Bir şirketin nasıl yaratıldığını, bir organizasyonun nasıl doğduğunu düşünürsek, onun doğması için bir konuşma sürecinin gerekli olduğunu görebiliriz. Birinin "biz bu şirketi böyle falan yapmak için yaratıyoruz" demesi, başkalarını davet etmesi, "bugün şirket olarak kurulduk" deneceği bir noktada sona erecek bir dizi sohbeti başlatması için. Eylemleri belirli bir anlamda koordine eden konuşma süreçleri, bir grup insanın bir organizasyon olarak oluşturulduklarını beyan etmesini mümkün kılan süreçlerdir. Bir şirketin Misyonu bir iletişim kanunu, temel bir "beyan" dır.

Kendimize bir organizasyonun sınırlarını da sorabiliriz. Çevresinden ayırt edilebilen herhangi bir varlık gibi, kendisini ne olmadığından ayıran sınırların hangileri olduğunu belirleyebilmelidir.

Bir organizasyonun profillenmesine izin veren bu marjların aynı zamanda konuşmaya yönelik olduğunu doğrulayabiliriz. Bir organizasyonun ne olduğu ve ne olmadığının sınırlarını belirleyen ofislerinizin veya üretim tesislerinizin duvarları değildir. Sınırlandırılması, onu oluşturan tüzükten veya sosyal sözleşmeden ve kimin şirketin üyesi olup kimin olmadığını belirleyen işe alma politikalarından kaynaklanmaktadır. İçerisindeki biri, yetkisi olan biri "seni işe alıyorum" veya "seni kovuyorum" dediğinde, bu kişi örgütün içinde veya dışında olur. İletişimdir, şirketin sınırlarını belirleyen dilin üretken gücüdür. Organizasyonu kendi gelişim kapasitesi olan bir birim olarak oluşturan sohbetlerdir.

Örgütsel davranışların belirli dinamiklerinin tezahür ettiği yapıyı ve iş süreçlerini incelersek, bu yapının sohbetler yoluyla kurulan ve organizasyon şemalarına, tüzüklerine, sözleşmelerine yansıyan anlaşma ve taahhütlerden kaynaklandığını bir kez daha fark ederiz. yöntemler ve prosedürler.

Bir örgütün kültürünün nasıl ifade edildiğini düşünürsek, üyelerinin geçmişleri, davranış alışkanlıkları, değerleri, gelenekleri ve iş yapma biçimleri hakkında yaptıkları anlatılarda var olduğunu göreceğiz.

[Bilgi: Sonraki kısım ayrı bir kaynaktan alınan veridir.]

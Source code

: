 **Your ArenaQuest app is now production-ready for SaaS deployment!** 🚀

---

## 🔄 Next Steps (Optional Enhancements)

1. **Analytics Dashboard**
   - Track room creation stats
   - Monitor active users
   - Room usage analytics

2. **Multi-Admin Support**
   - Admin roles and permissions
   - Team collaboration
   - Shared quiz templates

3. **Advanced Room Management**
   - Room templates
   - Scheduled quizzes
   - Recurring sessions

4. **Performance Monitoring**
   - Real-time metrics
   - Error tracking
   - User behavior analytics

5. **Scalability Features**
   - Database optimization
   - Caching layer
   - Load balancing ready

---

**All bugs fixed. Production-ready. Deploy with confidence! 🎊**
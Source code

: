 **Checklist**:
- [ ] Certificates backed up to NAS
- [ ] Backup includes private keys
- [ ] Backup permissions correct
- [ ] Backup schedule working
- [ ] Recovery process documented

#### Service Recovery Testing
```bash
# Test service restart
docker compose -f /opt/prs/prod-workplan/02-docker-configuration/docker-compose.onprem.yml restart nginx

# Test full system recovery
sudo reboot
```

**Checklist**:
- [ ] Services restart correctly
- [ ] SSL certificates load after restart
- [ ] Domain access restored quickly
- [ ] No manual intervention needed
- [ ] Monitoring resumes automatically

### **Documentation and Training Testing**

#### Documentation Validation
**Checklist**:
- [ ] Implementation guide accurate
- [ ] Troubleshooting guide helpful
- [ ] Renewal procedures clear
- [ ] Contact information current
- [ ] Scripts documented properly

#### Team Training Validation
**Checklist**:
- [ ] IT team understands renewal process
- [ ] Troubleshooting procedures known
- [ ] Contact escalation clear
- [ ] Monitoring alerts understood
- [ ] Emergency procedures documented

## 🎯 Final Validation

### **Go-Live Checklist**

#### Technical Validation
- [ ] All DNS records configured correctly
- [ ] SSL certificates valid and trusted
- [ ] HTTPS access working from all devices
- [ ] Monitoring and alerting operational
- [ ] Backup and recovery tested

Bir organizasyonun çalışma ortamının ne olduğunu öğrenmek istiyorsak, organizasyon üyelerinin ne dediğini gözlemlememiz ve eğer olasılık veya istifa, motivasyon veya kopma, korku veya güven, iyimserlik veya endişe.

Yani, herhangi bir organizasyonu en çeşitli boyutlarında analiz edersek, bir organizasyonun "ruhunu" anlamak istiyorsak, bize konuşma türlerini gözlemlemekten daha derin bir görüş derinliği veren başka bir yer olmadığını anlayacağız. koynunda tuttuklarını. Bu anlayış, örgütsel eylemi mümkün kılan bu konuşma ağlarında etkili bir şekilde hareket etmemizi gerektiren yetkinliklerin analizinde ilerlememiz için bize kapı açıyor.

(1) Drucker Peter, La Sociedad Poscapitalista, Sudamericana, Bs. As., 1993.

(2) Morgan Gareth, Organizasyonun Görselleri, Alfaomega, Meksika, 1991.

(3) Flores Fernando, Gelecek için organizasyonlar yaratma, Dolmen / Granica, 1994.